## TASK:
The records that follow must be reproduced in full, with every picture excluded.

## RECORDS SUPPLIED:
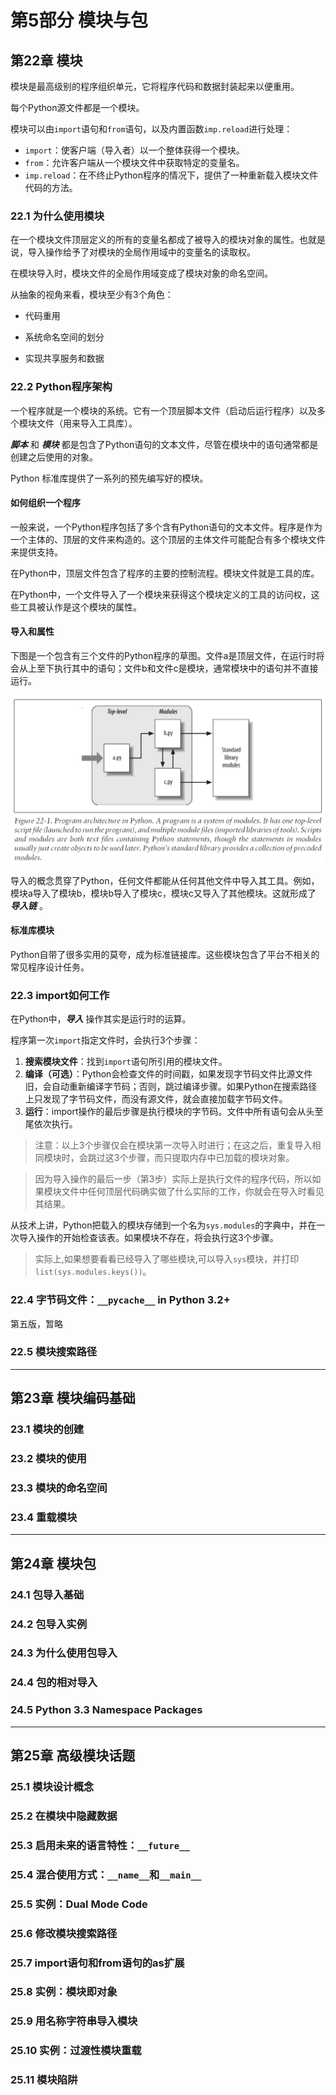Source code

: # 第5部分 模块与包

## 第22章 模块

模块是最高级别的程序组织单元，它将程序代码和数据封装起来以便重用。

每个Python源文件都是一个模块。

模块可以由`import`语句和`from`语句，以及内置函数`imp.reload`进行处理：

- `import`：使客户端（导入者）以一个整体获得一个模块。
- `from`：允许客户端从一个模块文件中获取特定的变量名。
- `imp.reload`：在不终止Python程序的情况下，提供了一种重新载入模块文件代码的方法。

### 22.1 为什么使用模块

在一个模块文件顶层定义的所有的变量名都成了被导入的模块对象的属性。也就是说，导入操作给予了对模块的全局作用域中的变量名的读取权。

在模块导入时，模块文件的全局作用域变成了模块对象的命名空间。

从抽象的视角来看，模块至少有3个角色：

- 代码重用

- 系统命名空间的划分

- 实现共享服务和数据

    

### 22.2 Python程序架构

一个程序就是一个模块的系统。它有一个顶层脚本文件（启动后运行程序）以及多个模块文件（用来导入工具库）。

***脚本*** 和 ***模块*** 都是包含了Python语句的文本文件，尽管在模块中的语句通常都是创建之后使用的对象。

Python 标准库提供了一系列的预先编写好的模块。

#### 如何组织一个程序
一般来说，一个Python程序包括了多个含有Python语句的文本文件。程序是作为一个主体的、顶层的文件来构造的。这个顶层的主体文件可能配合有多个模块文件来提供支持。

在Python中，顶层文件包含了程序的主要的控制流程。模块文件就是工具的库。

在Python中，一个文件导入了一个模块来获得这个模块定义的工具的访问权，这些工具被认作是这个模块的属性。

#### 导入和属性

下图是一个包含有三个文件的Python程序的草图。文件a是顶层文件，在运行时将会从上至下执行其中的语句；文件b和文件c是模块，通常模块中的语句并不直接运行。

![1553614087306](_static/images/Part_5_Modules_and_Packages.assets/1553614087306.png)

导入的概念贯穿了Python，任何文件都能从任何其他文件中导入其工具。例如，模块a导入了模块b，模块b导入了模块c，模块c又导入了其他模块。这就形成了 ***导入链*** 。

#### 标准库模块
Python自带了很多实用的莫夸，成为标准链接库。这些模块包含了平台不相关的常见程序设计任务。


### 22.3 import如何工作
在Python中，***导入*** 操作其实是运行时的运算。

程序第一次`import`指定文件时，会执行3个步骤：
1. **搜索模块文件**：找到`import`语句所引用的模块文件。
2. **编译（可选）**：Python会检查文件的时间戳，如果发现字节码文件比源文件旧，会自动重新编译字节码；否则，跳过编译步骤。如果Python在搜索路径上只发现了字节码文件，而没有源文件，就会直接加载字节码文件。
3. **运行**：import操作的最后步骤是执行模块的字节码。文件中所有语句会从头至尾依次执行。

> 注意：以上3个步骤仅会在模块第一次导入时进行；在这之后，重复导入相同模块时，会跳过这3个步骤，而只提取内存中已加载的模块对象。

> 因为导入操作的最后一步（第3步）实际上是执行文件的程序代码，所以如果模块文件中任何顶层代码确实做了什么实际的工作，你就会在导入时看见其结果。

从技术上讲，Python把载入的模块存储到一个名为`sys.modules`的字典中，并在一次导入操作的开始检查该表。如果模块不存在，将会执行这3个步骤。

> 实际上,如果想要看看已经导入了哪些模块,可以导入`sys`模块，并打印`list(sys.modules.keys())`。

### 22.4 字节码文件：`__pycache__` in Python 3.2+

第五版，暂略


### 22.5 模块搜索路径



---


## 第23章 模块编码基础
### 23.1 模块的创建


### 23.2 模块的使用


### 23.3 模块的命名空间


### 23.4 重载模块

---


## 第24章 模块包
### 24.1 包导入基础

### 24.2 包导入实例

### 24.3 为什么使用包导入

### 24.4 包的相对导入

### 24.5 Python 3.3 Namespace Packages

---


## 第25章 高级模块话题
### 25.1 模块设计概念


### 25.2 在模块中隐藏数据


### 25.3 启用未来的语言特性：`__future__`


### 25.4 混合使用方式：`__name__`和`__main__`


### 25.5 实例：Dual Mode Code


### 25.6 修改模块搜索路径


### 25.7 import语句和from语句的as扩展


### 25.8 实例：模块即对象


### 25.9 用名称字符串导入模块


### 25.10 实例：过渡性模块重载


### 25.11 模块陷阱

## RESPONSE:
Source code

: # 第5部分 模块与包

## 第22章 模块

模块是最高级别的程序组织单元，它将程序代码和数据封装起来以便重用。

每个Python源文件都是一个模块。

模块可以由`import`语句和`from`语句，以及内置函数`imp.reload`进行处理：

- `import`：使客户端（导入者）以一个整体获得一个模块。
- `from`：允许客户端从一个模块文件中获取特定的变量名。
- `imp.reload`：在不终止Python程序的情况下，提供了一种重新载入模块文件代码的方法。

### 22.1 为什么使用模块

在一个模块文件顶层定义的所有的变量名都成了被导入的模块对象的属性。也就是说，导入操作给予了对模块的全局作用域中的变量名的读取权。

在模块导入时，模块文件的全局作用域变成了模块对象的命名空间。

从抽象的视角来看，模块至少有3个角色：

- 代码重用

- 系统命名空间的划分

- 实现共享服务和数据

    

### 22.2 Python程序架构

一个程序就是一个模块的系统。它有一个顶层脚本文件（启动后运行程序）以及多个模块文件（用来导入工具库）。

***脚本*** 和 ***模块*** 都是包含了Python语句的文本文件，尽管在模块中的语句通常都是创建之后使用的对象。

Python 标准库提供了一系列的预先编写好的模块。

#### 如何组织一个程序
一般来说，一个Python程序包括了多个含有Python语句的文本文件。程序是作为一个主体的、顶层的文件来构造的。这个顶层的主体文件可能配合有多个模块文件来提供支持。

在Python中，顶层文件包含了程序的主要的控制流程。模块文件就是工具的库。

在Python中，一个文件导入了一个模块来获得这个模块定义的工具的访问权，这些工具被认作是这个模块的属性。

#### 导入和属性

下图是一个包含有三个文件的Python程序的草图。文件a是顶层文件，在运行时将会从上至下执行其中的语句；文件b和文件c是模块，通常模块中的语句并不直接运行。

![1553614087306](_static/images/Part_5_Modules_and_Packages.assets/1553614087306.png)

导入的概念贯穿了Python，任何文件都能从任何其他文件中导入其工具。例如，模块a导入了模块b，模块b导入了模块c，模块c又导入了其他模块。这就形成了 ***导入链*** 。

#### 标准库模块
Python自带了很多实用的莫夸，成为标准链接库。这些模块包含了平台不相关的常见程序设计任务。


### 22.3 import如何工作
在Python中，***导入*** 操作其实是运行时的运算。

程序第一次`import`指定文件时，会执行3个步骤：
1. **搜索模块文件**：找到`import`语句所引用的模块文件。
2. **编译（可选）**：Python会检查文件的时间戳，如果发现字节码文件比源文件旧，会自动重新编译字节码；否则，跳过编译步骤。如果Python在搜索路径上只发现了字节码文件，而没有源文件，就会直接加载字节码文件。
3. **运行**：import操作的最后步骤是执行模块的字节码。文件中所有语句会从头至尾依次执行。

> 注意：以上3个步骤仅会在模块第一次导入时进行；在这之后，重复导入相同模块时，会跳过这3个步骤，而只提取内存中已加载的模块对象。

> 因为导入操作的最后一步（第3步）实际上是执行文件的程序代码，所以如果模块文件中任何顶层代码确实做了什么实际的工作，你就会在导入时看见其结果。

从技术上讲，Python把载入的模块存储到一个名为`sys.modules`的字典中，并在一次导入操作的开始检查该表。如果模块不存在，将会执行这3个步骤。

> 实际上,如果想要看看已经导入了哪些模块,可以导入`sys`模块，并打印`list(sys.modules.keys())`。

### 22.4 字节码文件：`__pycache__` in Python 3.2+

第五版，暂略


### 22.5 模块搜索路径



---


## 第23章 模块编码基础
### 23.1 模块的创建


### 23.2 模块的使用


### 23.3 模块的命名空间


### 23.4 重载模块

---


## 第24章 模块包
### 24.1 包导入基础

### 24.2 包导入实例

### 24.3 为什么使用包导入

### 24.4 包的相对导入

### 24.5 Python 3.3 Namespace Packages

---


## 第25章 高级模块话题
### 25.1 模块设计概念


### 25.2 在模块中隐藏数据


### 25.3 启用未来的语言特性：`__future__`


### 25.4 混合使用方式：`__name__`和`__main__`


### 25.5 实例：Dual Mode Code


### 25.6 修改模块搜索路径


### 25.7 import语句和from语句的as扩展


### 25.8 实例：模块即对象


### 25.9 用名称字符串导入模块


### 25.10 实例：过渡性模块重载


### 25.11 模块陷阱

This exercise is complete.